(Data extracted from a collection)
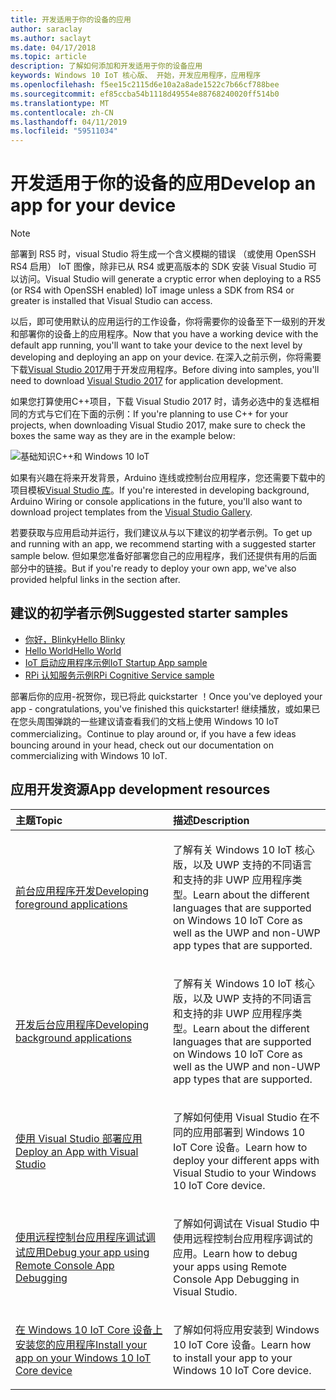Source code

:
 ```yaml
---
title: 开发适用于你的设备的应用
author: saraclay
ms.author: saclayt
ms.date: 04/17/2018
ms.topic: article
description: 了解如何添加和开发适用于你的设备应用
keywords: Windows 10 IoT 核心版、 开始，开发应用程序，应用程序
ms.openlocfilehash: f5ee15c2115d6e10a2a8ade1522c7b66cf788bee
ms.sourcegitcommit: ef85ccba54b1118d49554e88768240020ff514b0
ms.translationtype: MT
ms.contentlocale: zh-CN
ms.lasthandoff: 04/11/2019
ms.locfileid: "59511034"
---
```

# <a name="develop-an-app-for-your-device"></a><span data-ttu-id="6f74a-104">开发适用于你的设备的应用</span><span class="sxs-lookup"><span data-stu-id="6f74a-104">Develop an app for your device</span></span>

> [!NOTE]
> <span data-ttu-id="6f74a-105">部署到 RS5 时，visual Studio 将生成一个含义模糊的错误 （或使用 OpenSSH RS4 启用） IoT 图像，除非已从 RS4 或更高版本的 SDK 安装 Visual Studio 可以访问。</span><span class="sxs-lookup"><span data-stu-id="6f74a-105">Visual Studio will generate a cryptic error when deploying to a RS5 (or RS4 with OpenSSH enabled) IoT image unless a SDK from RS4 or greater is installed that Visual Studio can access.</span></span>

<span data-ttu-id="6f74a-106">以后，即可使用默认的应用运行的工作设备，你将需要你的设备至下一级别的开发和部署你的设备上的应用程序。</span><span class="sxs-lookup"><span data-stu-id="6f74a-106">Now that you have a working device with the default app running, you'll want to take your device to the next level by developing and deploying an app on your device.</span></span> <span data-ttu-id="6f74a-107">在深入之前示例，你将需要下载[Visual Studio 2017](https://www.visualstudio.com/downloads/)用于开发应用程序。</span><span class="sxs-lookup"><span data-stu-id="6f74a-107">Before diving into samples, you'll need to download [Visual Studio 2017](https://www.visualstudio.com/downloads/) for application development.</span></span>

<span data-ttu-id="6f74a-108">如果您打算使用C++项目，下载 Visual Studio 2017 时，请务必选中的复选框相同的方式与它们在下面的示例：</span><span class="sxs-lookup"><span data-stu-id="6f74a-108">If you're planning to use C++ for your projects, when downloading Visual Studio 2017, make sure to check the boxes the same way as they are in the example below:</span></span>

![基础知识C++和 Windows 10 IoT](../../media/DevelopApp/VS-CPP.jpg)

<span data-ttu-id="6f74a-110">如果有兴趣在将来开发背景，Arduino 连线或控制台应用程序，您还需要下载中的项目模板[Visual Studio 库](https://marketplace.visualstudio.com/items?itemName=MicrosoftIoT.WindowsIoTCoreProjectTemplatesforVS15)。</span><span class="sxs-lookup"><span data-stu-id="6f74a-110">If you're interested in developing background, Arduino Wiring or console applications in the future, you'll also want to download project templates from the [Visual Studio Gallery](https://marketplace.visualstudio.com/items?itemName=MicrosoftIoT.WindowsIoTCoreProjectTemplatesforVS15).</span></span>


<span data-ttu-id="6f74a-111">若要获取与应用启动并运行，我们建议从与以下建议的初学者示例。</span><span class="sxs-lookup"><span data-stu-id="6f74a-111">To get up and running with an app, we recommend starting with a suggested starter sample below.</span></span> <span data-ttu-id="6f74a-112">但如果您准备好部署您自己的应用程序，我们还提供有用的后面部分中的链接。</span><span class="sxs-lookup"><span data-stu-id="6f74a-112">But if you're ready to deploy your own app, we've also provided helpful links in the section after.</span></span>

## <a name="suggested-starter-samples"></a><span data-ttu-id="6f74a-113">建议的初学者示例</span><span class="sxs-lookup"><span data-stu-id="6f74a-113">Suggested starter samples</span></span>

* [<span data-ttu-id="6f74a-114">你好，Blinky</span><span class="sxs-lookup"><span data-stu-id="6f74a-114">Hello Blinky</span></span>](https://github.com/Microsoft/Windows-iotcore-samples/tree/develop/Samples/HelloBlinky)
* [<span data-ttu-id="6f74a-115">Hello World</span><span class="sxs-lookup"><span data-stu-id="6f74a-115">Hello World</span></span>](https://github.com/Microsoft/Windows-iotcore-samples/tree/develop/Samples/HelloWorld)
* [<span data-ttu-id="6f74a-116">IoT 启动应用程序示例</span><span class="sxs-lookup"><span data-stu-id="6f74a-116">IoT Startup App sample</span></span>](https://github.com/Microsoft/Windows-iotcore-samples/tree/develop/Samples/IoTStartApp)
* [<span data-ttu-id="6f74a-117">RPi 认知服务示例</span><span class="sxs-lookup"><span data-stu-id="6f74a-117">RPi Cognitive Service sample</span></span>](https://github.com/Microsoft/Windows-iotcore-samples/tree/develop/Samples/RPiCognitiveService) 



<span data-ttu-id="6f74a-118">部署后你的应用-祝贺你，现已将此 quickstarter ！</span><span class="sxs-lookup"><span data-stu-id="6f74a-118">Once you've deployed your app - congratulations, you've finished this quickstarter!</span></span> <span data-ttu-id="6f74a-119">继续播放，或如果已在您头周围弹跳的一些建议请查看我们的文档上使用 Windows 10 IoT commercializing。</span><span class="sxs-lookup"><span data-stu-id="6f74a-119">Continue to play around or, if you have a few ideas bouncing around in your head, check out our documentation on commercializing with Windows 10 IoT.</span></span> 

## <a name="app-development-resources"></a><span data-ttu-id="6f74a-120">应用开发资源</span><span class="sxs-lookup"><span data-stu-id="6f74a-120">App development resources</span></span>

<table>
<colgroup>
<col width="50%" />
<col width="50%" />
</colgroup>
<thead>
<tr class="header">
<th align="left"><span data-ttu-id="6f74a-121">主题</span><span class="sxs-lookup"><span data-stu-id="6f74a-121">Topic</span></span></th>
<th align="left"><span data-ttu-id="6f74a-122">描述</span><span class="sxs-lookup"><span data-stu-id="6f74a-122">Description</span></span></th>
</tr>
</thead>
<tbody>

<tr class="odd">
<td align="left"><p><a href="../../develop-your-app/buildingappsforiotcore.md" data-raw-source="[Developing foreground applications](../../develop-your-app/buildingappsforiotcore.md)"><span data-ttu-id="6f74a-123">前台应用程序开发</span><span class="sxs-lookup"><span data-stu-id="6f74a-123">Developing foreground applications</span></span></a></p></td>
<td align="left"><p><span data-ttu-id="6f74a-124">了解有关 Windows 10 IoT 核心版，以及 UWP 支持的不同语言和支持的非 UWP 应用程序类型。</span><span class="sxs-lookup"><span data-stu-id="6f74a-124">Learn about the different languages that are supported on Windows 10 IoT Core as well as the UWP and non-UWP app types that are supported.</span></span></p></td>
</tr>

<tr class="odd">
<td align="left"><p><a href="../../develop-your-app/backgroundapplications.md" data-raw-source="[Developing background applications](../../develop-your-app/backgroundapplications.md)"><span data-ttu-id="6f74a-125">开发后台应用程序</span><span class="sxs-lookup"><span data-stu-id="6f74a-125">Developing background applications</span></span></a></p></td>
<td align="left"><p><span data-ttu-id="6f74a-126">了解有关 Windows 10 IoT 核心版，以及 UWP 支持的不同语言和支持的非 UWP 应用程序类型。</span><span class="sxs-lookup"><span data-stu-id="6f74a-126">Learn about the different languages that are supported on Windows 10 IoT Core as well as the UWP and non-UWP app types that are supported.</span></span></p></td>
</tr>

<tr class="odd">
<td align="left"><p><a href="../../develop-your-app/appdeployment.md" data-raw-source="[Deploy an App with Visual Studio](../../develop-your-app/appdeployment.md)"><span data-ttu-id="6f74a-127">使用 Visual Studio 部署应用</span><span class="sxs-lookup"><span data-stu-id="6f74a-127">Deploy an App with Visual Studio</span></span></a></p></td>
<td align="left"><p><span data-ttu-id="6f74a-128">了解如何使用 Visual Studio 在不同的应用部署到 Windows 10 IoT Core 设备。</span><span class="sxs-lookup"><span data-stu-id="6f74a-128">Learn how to deploy your different apps with Visual Studio to your Windows 10 IoT Core device.</span></span></p></td>
</tr>

<tr class="odd">
<td align="left"><p><a href="../../develop-your-app/remotedebugging.md" data-raw-source="[Debug your app using Remote Console App Debugging](../../develop-your-app/remotedebugging.md)"><span data-ttu-id="6f74a-129">使用远程控制台应用程序调试调试应用</span><span class="sxs-lookup"><span data-stu-id="6f74a-129">Debug your app using Remote Console App Debugging</span></span></a></p></td>
<td align="left"><p><span data-ttu-id="6f74a-130">了解如何调试在 Visual Studio 中使用远程控制台应用程序调试的应用。</span><span class="sxs-lookup"><span data-stu-id="6f74a-130">Learn how to debug your apps using Remote Console App Debugging in Visual Studio.</span></span></p></td>
</tr>

<tr class="odd">
<td align="left"><p><a href="../../develop-your-app/appinstaller.md" data-raw-source="[Install your app on your Windows 10 IoT Core device](../../develop-your-app/appinstaller.md)"><span data-ttu-id="6f74a-131">在 Windows 10 IoT Core 设备上安装您的应用程序</span><span class="sxs-lookup"><span data-stu-id="6f74a-131">Install your app on your Windows 10 IoT Core device</span></span></a></p></td>
<td align="left"><p><span data-ttu-id="6f74a-132">了解如何将应用安装到 Windows 10 IoT Core 设备。</span><span class="sxs-lookup"><span data-stu-id="6f74a-132">Learn how to install your app to your Windows 10 IoT Core device.</span></span></p></td>
</tr>

</tbody>
</table>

PROBLEM DETAILS -> From the entries, copy every line in which the string "Learn" can be found.

ANSWER FOR THIS EXERCISE ->
<td align="left"><p><span data-ttu-id="6f74a-124">了解有关 Windows 10 IoT 核心版，以及 UWP 支持的不同语言和支持的非 UWP 应用程序类型。</span><span class="sxs-lookup"><span data-stu-id="6f74a-124">Learn about the different languages that are supported on Windows 10 IoT Core as well as the UWP and non-UWP app types that are supported.</span></span></p></td>
<td align="left"><p><span data-ttu-id="6f74a-126">了解有关 Windows 10 IoT 核心版，以及 UWP 支持的不同语言和支持的非 UWP 应用程序类型。</span><span class="sxs-lookup"><span data-stu-id="6f74a-126">Learn about the different languages that are supported on Windows 10 IoT Core as well as the UWP and non-UWP app types that are supported.</span></span></p></td>
<td align="left"><p><span data-ttu-id="6f74a-128">了解如何使用 Visual Studio 在不同的应用部署到 Windows 10 IoT Core 设备。</span><span class="sxs-lookup"><span data-stu-id="6f74a-128">Learn how to deploy your different apps with Visual Studio to your Windows 10 IoT Core device.</span></span></p></td>
<td align="left"><p><span data-ttu-id="6f74a-130">了解如何调试在 Visual Studio 中使用远程控制台应用程序调试的应用。</span><span class="sxs-lookup"><span data-stu-id="6f74a-130">Learn how to debug your apps using Remote Console App Debugging in Visual Studio.</span></span></p></td>
<td align="left"><p><span data-ttu-id="6f74a-132">了解如何将应用安装到 Windows 10 IoT Core 设备。</span><span class="sxs-lookup"><span data-stu-id="6f74a-132">Learn how to install your app to your Windows 10 IoT Core device.</span></span></p></td>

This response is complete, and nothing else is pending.